Re: Xpath transform changes and questions from TAMURA Kent on 2000-03-22 (w3c-ietf-xmldsig@w3.org from January to March 2000)

From: TAMURA Kent <kent@trl.ibm.co.jp>
Date: Wed, 22 Mar 2000 15:11:56 +0900
To: "IETF/W3C XML-DSig WG" <w3c-ietf-xmldsig@w3.org>
CC: "TAMURA Kent" <kent@trl.ibm.co.jp>, "Jonathan Marsh" <jmarsh@microsoft.com>, "Martin J. Duerst" <duerst@w3.org>, "Christopher R. Maden" <crism@exemplary.net>, "James Clark" <jjc@jclark.com>
Message-Id: <200003220611.PAA27814@ns.trl.ibm.com>

John,

In message "Xpath transform changes and questions"
    on 00/03/17, "John Boyer" <jboyer@PureEdge.com> writes:
> i) Serialization of the root node requires that we output the byte order
> mark and xmldecl read by parse() on input.  If parse() is not under our
> control, we cannot specify that it retains this information.  This would
> seem to suggest that root node serialization should result in the empty
> string, which in turn suggests that serialize should output in UTF-8
> regardless of the input encoding.  That would be OK with me.
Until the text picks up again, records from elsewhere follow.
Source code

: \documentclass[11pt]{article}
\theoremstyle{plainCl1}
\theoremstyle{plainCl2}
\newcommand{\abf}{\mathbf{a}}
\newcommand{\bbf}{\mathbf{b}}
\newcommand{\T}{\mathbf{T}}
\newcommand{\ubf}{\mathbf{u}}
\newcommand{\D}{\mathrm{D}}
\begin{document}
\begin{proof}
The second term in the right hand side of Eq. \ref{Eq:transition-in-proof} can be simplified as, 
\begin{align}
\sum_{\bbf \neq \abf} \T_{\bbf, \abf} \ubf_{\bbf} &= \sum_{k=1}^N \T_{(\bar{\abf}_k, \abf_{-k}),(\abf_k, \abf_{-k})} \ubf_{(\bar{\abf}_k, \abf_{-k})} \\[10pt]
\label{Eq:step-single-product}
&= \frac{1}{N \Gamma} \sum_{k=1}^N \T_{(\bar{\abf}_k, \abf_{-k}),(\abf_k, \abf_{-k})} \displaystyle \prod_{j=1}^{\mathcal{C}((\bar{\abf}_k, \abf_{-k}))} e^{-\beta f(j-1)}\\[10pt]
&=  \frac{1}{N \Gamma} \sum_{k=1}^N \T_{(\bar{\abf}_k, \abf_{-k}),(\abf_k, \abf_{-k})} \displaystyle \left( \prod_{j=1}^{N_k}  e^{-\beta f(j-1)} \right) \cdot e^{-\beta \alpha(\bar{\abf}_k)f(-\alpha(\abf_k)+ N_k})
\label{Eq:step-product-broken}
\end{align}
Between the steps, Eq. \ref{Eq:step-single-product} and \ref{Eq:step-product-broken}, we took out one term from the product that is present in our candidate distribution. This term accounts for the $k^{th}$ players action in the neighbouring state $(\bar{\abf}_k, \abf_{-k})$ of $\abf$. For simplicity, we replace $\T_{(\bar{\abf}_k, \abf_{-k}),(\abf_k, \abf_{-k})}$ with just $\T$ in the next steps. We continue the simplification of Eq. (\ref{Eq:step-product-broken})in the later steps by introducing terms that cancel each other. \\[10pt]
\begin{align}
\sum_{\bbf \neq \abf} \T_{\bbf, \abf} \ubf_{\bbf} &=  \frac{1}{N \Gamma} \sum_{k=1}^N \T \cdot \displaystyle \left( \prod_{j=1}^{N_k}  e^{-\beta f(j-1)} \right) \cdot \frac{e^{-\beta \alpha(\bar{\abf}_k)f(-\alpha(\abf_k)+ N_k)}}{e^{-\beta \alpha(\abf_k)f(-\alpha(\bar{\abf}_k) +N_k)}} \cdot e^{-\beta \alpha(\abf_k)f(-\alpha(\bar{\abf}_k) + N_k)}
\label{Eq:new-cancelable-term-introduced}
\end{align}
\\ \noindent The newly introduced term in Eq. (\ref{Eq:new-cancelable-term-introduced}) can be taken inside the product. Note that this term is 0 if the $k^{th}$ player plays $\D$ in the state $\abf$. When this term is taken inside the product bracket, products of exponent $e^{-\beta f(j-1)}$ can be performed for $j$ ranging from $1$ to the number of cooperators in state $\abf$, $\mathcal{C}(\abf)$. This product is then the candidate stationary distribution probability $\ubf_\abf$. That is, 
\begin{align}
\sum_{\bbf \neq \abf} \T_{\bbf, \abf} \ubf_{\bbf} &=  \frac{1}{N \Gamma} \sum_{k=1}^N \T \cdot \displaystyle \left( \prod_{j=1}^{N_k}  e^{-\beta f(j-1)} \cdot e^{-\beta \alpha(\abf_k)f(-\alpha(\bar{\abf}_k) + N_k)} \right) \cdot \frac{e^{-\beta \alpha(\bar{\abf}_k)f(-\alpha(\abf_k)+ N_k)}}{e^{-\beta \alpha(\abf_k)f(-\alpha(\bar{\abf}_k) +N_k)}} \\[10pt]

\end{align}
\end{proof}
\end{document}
I prefer serializeing in UTF-8 regardless of the input encoding.
It is not impossible but painful to get the BOM and the XML
declaration with existing XML processors.
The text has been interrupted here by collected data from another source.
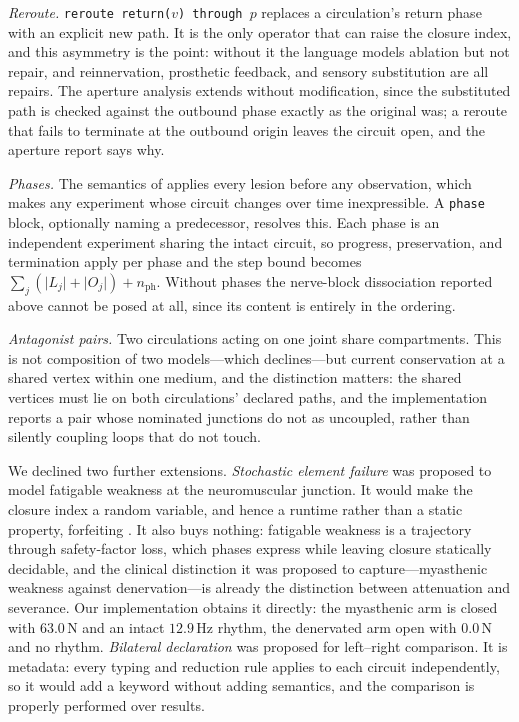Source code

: \documentclass[11pt,twocolumn,a4paper]{article}
\theoremstyle{thmstyle}
\theoremstyle{definition}
\theoremstyle{remark}
\newcommand{\abs}[1]{\lvert#1\rvert}
\begin{document}
\emph{Reroute.} \texttt{reroute return($v$) through $p$} replaces a
circulation's return phase with an explicit new path. It is the only
operator that can raise the closure index, and this asymmetry is the point:
without it the language models ablation but not repair, and reinnervation,
prosthetic feedback, and sensory substitution are all repairs. The aperture
analysis extends without modification, since the substituted path is checked
against the outbound phase exactly as the original was; a reroute that fails
to terminate at the outbound origin leaves the circuit open, and the
aperture report says why.

\emph{Phases.} The semantics of  applies every lesion
before any observation, which makes any experiment whose circuit changes
over time inexpressible. A \texttt{phase} block, optionally naming a
predecessor, resolves this. Each phase is an independent experiment sharing
the intact circuit, so progress, preservation, and termination apply per
phase and the step bound becomes
$\sum_j(\abs{L_j}+\abs{O_j})+n_{\mathrm{ph}}$. Without phases the
nerve-block dissociation reported above cannot be posed at all, since its
content is entirely in the ordering.

\emph{Antagonist pairs.} Two circulations acting on one joint share
compartments. This is not composition of two models---which 
declines---but current conservation at a shared vertex within one medium,
and the distinction matters: the shared vertices must lie on both
circulations' declared paths, and the implementation reports a pair whose
nominated junctions do not as uncoupled, rather than silently coupling loops
that do not touch.

We declined two further extensions. \emph{Stochastic element failure} was
proposed to model fatigable weakness at the neuromuscular junction. It would
make the closure index a random variable, and hence a runtime rather than a
static property, forfeiting . It also buys
nothing: fatigable weakness is a trajectory through safety-factor loss,
which phases express while leaving closure statically decidable, and the
clinical distinction it was proposed to capture---myasthenic weakness
against denervation---is already the distinction between attenuation and
severance. Our implementation obtains it directly: the myasthenic arm is
closed with $63.0$\,N and an intact $12.9$\,Hz rhythm, the denervated arm
open with $0.0$\,N and no rhythm. \emph{Bilateral declaration} was proposed
for left--right comparison. It is metadata: every typing and reduction rule
applies to each circuit independently, so it would add a keyword without
adding semantics, and the comparison is properly performed over results.
\end{document}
If the serialization had to encode in non-UTF encoding, it had
to check whether each character could be encoded in that
encoding.  This check is hard to implement in Java.

You have to specify also output encoding of string type results
of XPath.  A string in XPath is character sequence, not octet
sequence.

-- 
TAMURA Kent @ Tokyo Research Laboratory, IBM

Received on Wednesday, 22 March 2000 01:12:37 UTC